From Mail Order To Mainstream

IN AN AGE WHEN MANY BRANDS supplement their on-shelf sales with online availability, FRS is doing the opposite.

The FRS Company spent most of the last decade building an online presence for its quercetin-based nutritional supplements. Its now-ubiquitous online banners feature brand-evangelist and board member Lance Armstrong, offer free samples and lead curious consumers to a smartly-finished website and online store. Through that portal, the company mainly sells chews, powders and drink concentrates. While FRS has long offered an RTD option, the realities of its mail order business focused sales on products that required less postage.

Now, FRS has gotten serious about getting its drinks into coolers. First, the company hired Carl Sweat, a veteran of Coke pickup FUZE, to head up DSD operations, while buttressing the move with Armstrong-centric television ads. But even more importantly, it has announced a major distribution deal with Pepsi Beverages Americas (the new combined PepsiCo/Pepsi Bottling entity) in which the product will be distributed in most of the country outside the Western U.S., where it has struggled to grow in retail locations.

In the West, particularly California, the brand’s focus seems to have created some positive response: one long-time distributor reported that the brand’s sales nearly doubled its previous year volumes. But the success of FRS as an internet-based marketing phenomenon has complicated its DSD ambitions for a long time and may be part of the reason for the alliance with PBA. Up until now, new consumers whom the brand might have picked up in-store would then have the opportunity to bypass it via a drop-off from Federal Express. But with the distribution breadth of its new partner, FRS should be able to create a national imprint with gapless coverage. That, combined with the brand’s long history and persistent online advertising can create what founder Simon Good calls a “tailwind” in new markets and with new retailers.

Armed with that tailwind, the company has stepped up its efforts to address mainstream retailers and consumers. In addition to splashing Armstrong across TV screens, it expanded its roster of athlete spokespeople to 20. The full cast includes Los Angeles Laker Derek Fisher, 2009 Major League Baseball Rookie of the Year Andrew McCutchen and pro volleyball players Brooke Hanson and Nike Lucena. Meanwhile, Sweat has increased on-the-ground support through sales staff like glaceau veteran Tim Redmond and FUZE veteran Todd Gibson as the brand moves into mainstream grocers like Safeway in California and Publix in Florida.

Cary Seyl, director of marketing for Pacific Beverage in Santa Barbara, said FRS recently sent a crew drive through his territory. Correspondingly, in March, he enjoyed his best month of sales with the product to date, with recent months seeing 70-90 percent year-over-year sales growth. Not only has the brand added additional retail placement in mainstream retailers, but its volume has grown in enduring strongholds near gyms and universities. Seyl said he expects to see the upward trend continue.

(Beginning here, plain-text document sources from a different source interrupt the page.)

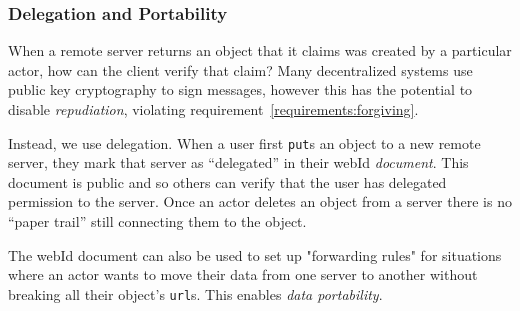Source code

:\subsubsection{Delegation and Portability}
\label{above-and-below:delegation}

When a remote server returns an object that it claims
was created by a particular actor, how can the client verify that claim?
Many decentralized systems use public key cryptography to sign messages,
however this has the potential to disable \emph{repudiation},
violating requirement~\ref{requirements:forgiving}.

Instead, we use delegation. When a user first \texttt{put}s an object
to a new remote server, they mark that server as ``delegated'' in their
webId \emph{document}. This document is public and so others can verify
that the user has delegated permission to the server.
Once an actor deletes an object from a server there is no
``paper trail'' still connecting them to the object.

The webId document can also be used to set up "forwarding rules" for
situations where an actor wants to move their data from one server to
another without breaking all their object's \texttt{url}s.
This enables \emph{data portability}.







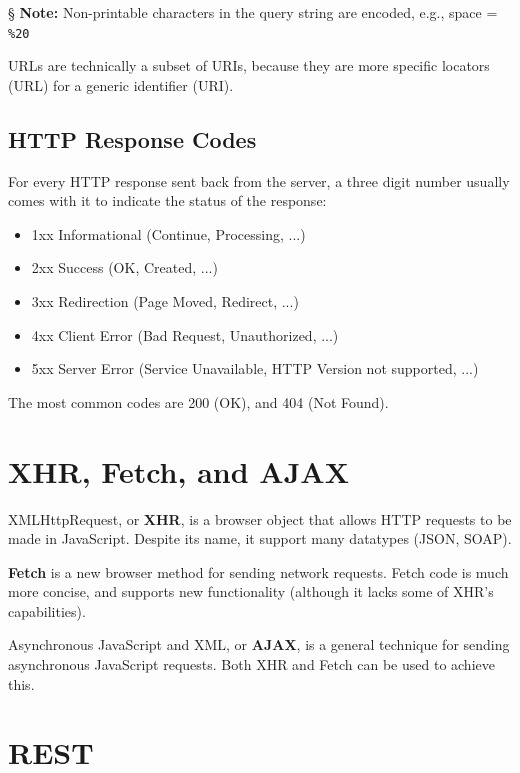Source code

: \documentclass{report}
\newcommand{\npar}{\par\noindent}
\newcommand{\vpar}{\vspace{1em}\npar}
\newcommand{\nnote}{\npar \S \textbf{ Note: }}
\begin{document}
\nnote Non-printable characters in the query string are encoded, e.g., space = \verb|%20|

\vpar URLs are technically a subset of URIs, because they are more specific locators (URL) for a generic identifier (URI).

\subsection{HTTP Response Codes}

\par For every HTTP response sent back from the server, a three digit number usually comes with it to indicate the status of the response:

\begin{itemize}
    \item 1xx Informational (Continue, Processing, ...)
    \item 2xx Success (OK, Created, ...)
    \item 3xx Redirection (Page Moved, Redirect, ...)
    \item 4xx Client Error (Bad Request, Unauthorized, ...)
    \item 5xx Server Error (Service Unavailable, HTTP Version not supported, ...)
\end{itemize}

\npar The most common codes are 200 (OK), and 404 (Not Found).

\section{XHR, Fetch, and AJAX}

\par XMLHttpRequest, or \textbf{XHR}, is a browser object that allows HTTP requests to be made in JavaScript. Despite its name, it support many datatypes (JSON, SOAP).

\vpar \textbf{Fetch} is a new browser method for sending network requests. Fetch code is much more concise, and supports new functionality (although it lacks some of XHR's capabilities).

\vpar Asynchronous JavaScript and XML, or \textbf{AJAX}, is a general technique for sending asynchronous JavaScript requests. Both XHR and Fetch can be used to achieve this.

\section{REST}
\end{document}
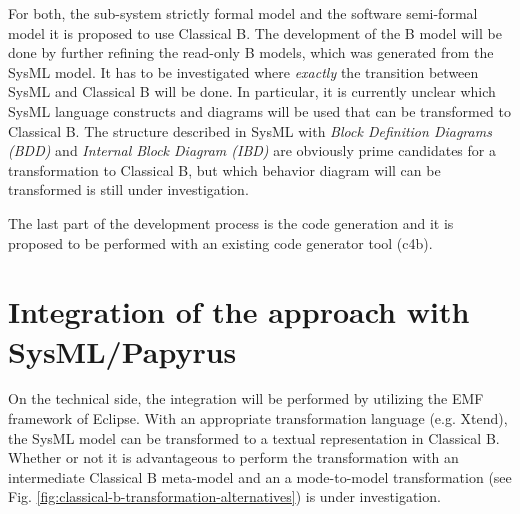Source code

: For both, the sub-system strictly formal model and the software
semi-formal model it is proposed to use Classical B. The development
of the B model will be done by further refining the read-only B
models, which was generated from the SysML model. It has to be
investigated where \emph{exactly} the transition between SysML and
Classical B will be done. In particular, it is currently unclear which
SysML language constructs and diagrams will be used that can be
transformed to Classical B. The structure described in SysML with
\emph{Block Definition Diagrams (BDD)} and \emph{Internal Block
  Diagram (IBD)} are obviously prime candidates for a transformation
to Classical B, but which behavior diagram will can be transformed is
still under investigation.

The last part of the development process is the code generation and it
is proposed to be performed with an existing code generator tool
(c4b).

\section{Integration of the approach with SysML/Papyrus}

On the technical side, the integration will be performed by utilizing
the EMF framework of Eclipse. With an appropriate transformation
language (e.g. Xtend), the SysML model can be transformed to a textual
representation in Classical B. Whether or not it is advantageous to
perform the transformation with an intermediate Classical B meta-model
and an a mode-to-model transformation (see
Fig. \ref{fig:classical-b-transformation-alternatives}) is under
investigation.

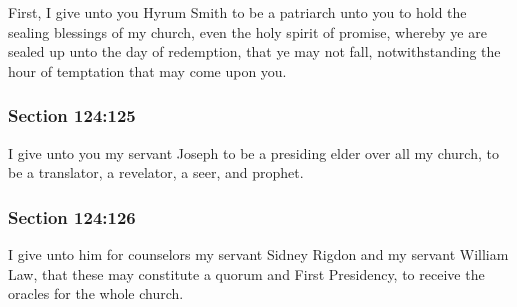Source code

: 		\begin{framed}
		\scriptsize
			\begin{compactdesc}
				\item[JSP] First, I give unto you Hyrum Smith to be a patriarch unto you to hold the sealing blessings of my church, even the holy spirit of promise, whereby ye are sealed up unto the day of redemption, that ye may not fall, notwithstanding the hour of temptation that may come upon you.
			\end{compactdesc}
		\end{framed}

	\subsubsection{Section 124:125} %
		\label{DC124-125}

		I give unto you my servant Joseph to be a presiding elder over all my church, to be a translator, a revelator, a seer, and prophet.


	\subsubsection{Section 124:126} %
		\label{DC124-126}

		I give unto him for counselors my servant Sidney Rigdon and my servant William Law, that these may constitute a quorum and First Presidency, to receive the oracles for the whole church.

“I think there’s great potential that it may be just on the edge of really taking off,” Seyl said. “I’m kind of interested to see what Mr. Sweat has in mind over the long term.”

On a store level, Mike Gibson, Nutrition Lead at Sports Basement in Sunnyvale, Cali. said he’s seen interest in FRS increase over the last year.

“I’m sure it doesn’t hurt when you have Lance Armstrong as the face of your company. Most consumers will try things based on what their favorite athletes use,” he said. “You will generally see FRS at more races now than you have before, which, in my opinion, means they are doing a good job trying to get their product noticed.”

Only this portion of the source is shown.